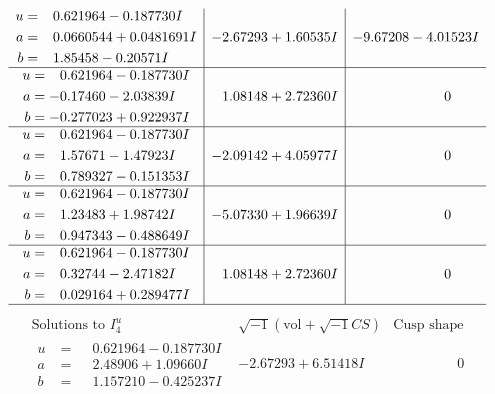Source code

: \documentclass[1p]{elsarticle_modified}
\theoremstyle{definition}
\newcommand{\I}{\sqrt{-1}}
\begin{document}
$$\begin{array}{c|c|c}
\begin{aligned}
u &= \phantom{-}0.621964 - 0.187730 I \\
a &= \phantom{-}0.0660544 + 0.0481691 I \\
b &= \phantom{-}1.85458 - 0.20571 I\end{aligned}
 & -2.67293 + 1.60535 I & -9.67208 - 4.01523 I \\ \hline\begin{aligned}
u &= \phantom{-}0.621964 - 0.187730 I \\
a &= -0.17460 - 2.03839 I \\
b &= -0.277023 + 0.922937 I\end{aligned}
 & \phantom{-}1.08148 + 2.72360 I & \phantom{-0.000000 } 0 \\ \hline\begin{aligned}
u &= \phantom{-}0.621964 - 0.187730 I \\
a &= \phantom{-}1.57671 - 1.47923 I \\
b &= \phantom{-}0.789327 - 0.151353 I\end{aligned}
 & -2.09142 + 4.05977 I & \phantom{-0.000000 } 0 \\ \hline\begin{aligned}
u &= \phantom{-}0.621964 - 0.187730 I \\
a &= \phantom{-}1.23483 + 1.98742 I \\
b &= \phantom{-}0.947343 - 0.488649 I\end{aligned}
 & -5.07330 + 1.96639 I & \phantom{-0.000000 } 0 \\ \hline\begin{aligned}
u &= \phantom{-}0.621964 - 0.187730 I \\
a &= \phantom{-}0.32744 - 2.47182 I \\
b &= \phantom{-}0.029164 + 0.289477 I\end{aligned}
 & \phantom{-}1.08148 + 2.72360 I & \phantom{-0.000000 } 0\\
 \hline 
 \end{array}$$\newpage$$\begin{array}{c|c|c}  
\text{Solutions to }I^u_{4}& \I (\text{vol} + \sqrt{-1}CS) & \text{Cusp shape}\\
 \hline 
\begin{aligned}
u &= \phantom{-}0.621964 - 0.187730 I \\
a &= \phantom{-}2.48906 + 1.09660 I \\
b &= \phantom{-}1.157210 - 0.425237 I\end{aligned}
 & -2.67293 + 6.51418 I & \phantom{-0.000000 } 0 \\ \hline\begin{aligned}

\end{aligned}
\end{array}$$
\end{document}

■ ■ ■

=== WORK ORDER ===
Apart from the pictures, every line of the data above should be given again exactly.

=== RESULT FOR THIS TASK ===
Source code

: \documentclass[1p]{elsarticle_modified}
\theoremstyle{definition}
\newcommand{\I}{\sqrt{-1}}
\begin{document}
$$\begin{array}{c|c|c}
\begin{aligned}
u &= \phantom{-}0.621964 - 0.187730 I \\
a &= \phantom{-}0.0660544 + 0.0481691 I \\
b &= \phantom{-}1.85458 - 0.20571 I\end{aligned}
 & -2.67293 + 1.60535 I & -9.67208 - 4.01523 I \\ \hline\begin{aligned}
u &= \phantom{-}0.621964 - 0.187730 I \\
a &= -0.17460 - 2.03839 I \\
b &= -0.277023 + 0.922937 I\end{aligned}
 & \phantom{-}1.08148 + 2.72360 I & \phantom{-0.000000 } 0 \\ \hline\begin{aligned}
u &= \phantom{-}0.621964 - 0.187730 I \\
a &= \phantom{-}1.57671 - 1.47923 I \\
b &= \phantom{-}0.789327 - 0.151353 I\end{aligned}
 & -2.09142 + 4.05977 I & \phantom{-0.000000 } 0 \\ \hline\begin{aligned}
u &= \phantom{-}0.621964 - 0.187730 I \\
a &= \phantom{-}1.23483 + 1.98742 I \\
b &= \phantom{-}0.947343 - 0.488649 I\end{aligned}
 & -5.07330 + 1.96639 I & \phantom{-0.000000 } 0 \\ \hline\begin{aligned}
u &= \phantom{-}0.621964 - 0.187730 I \\
a &= \phantom{-}0.32744 - 2.47182 I \\
b &= \phantom{-}0.029164 + 0.289477 I\end{aligned}
 & \phantom{-}1.08148 + 2.72360 I & \phantom{-0.000000 } 0\\
 \hline 
 \end{array}$$\newpage$$\begin{array}{c|c|c}  
\text{Solutions to }I^u_{4}& \I (\text{vol} + \sqrt{-1}CS) & \text{Cusp shape}\\
 \hline 
\begin{aligned}
u &= \phantom{-}0.621964 - 0.187730 I \\
a &= \phantom{-}2.48906 + 1.09660 I \\
b &= \phantom{-}1.157210 - 0.425237 I\end{aligned}
 & -2.67293 + 6.51418 I & \phantom{-0.000000 } 0 \\ \hline\begin{aligned}

\end{aligned}
\end{array}$$
\end{document}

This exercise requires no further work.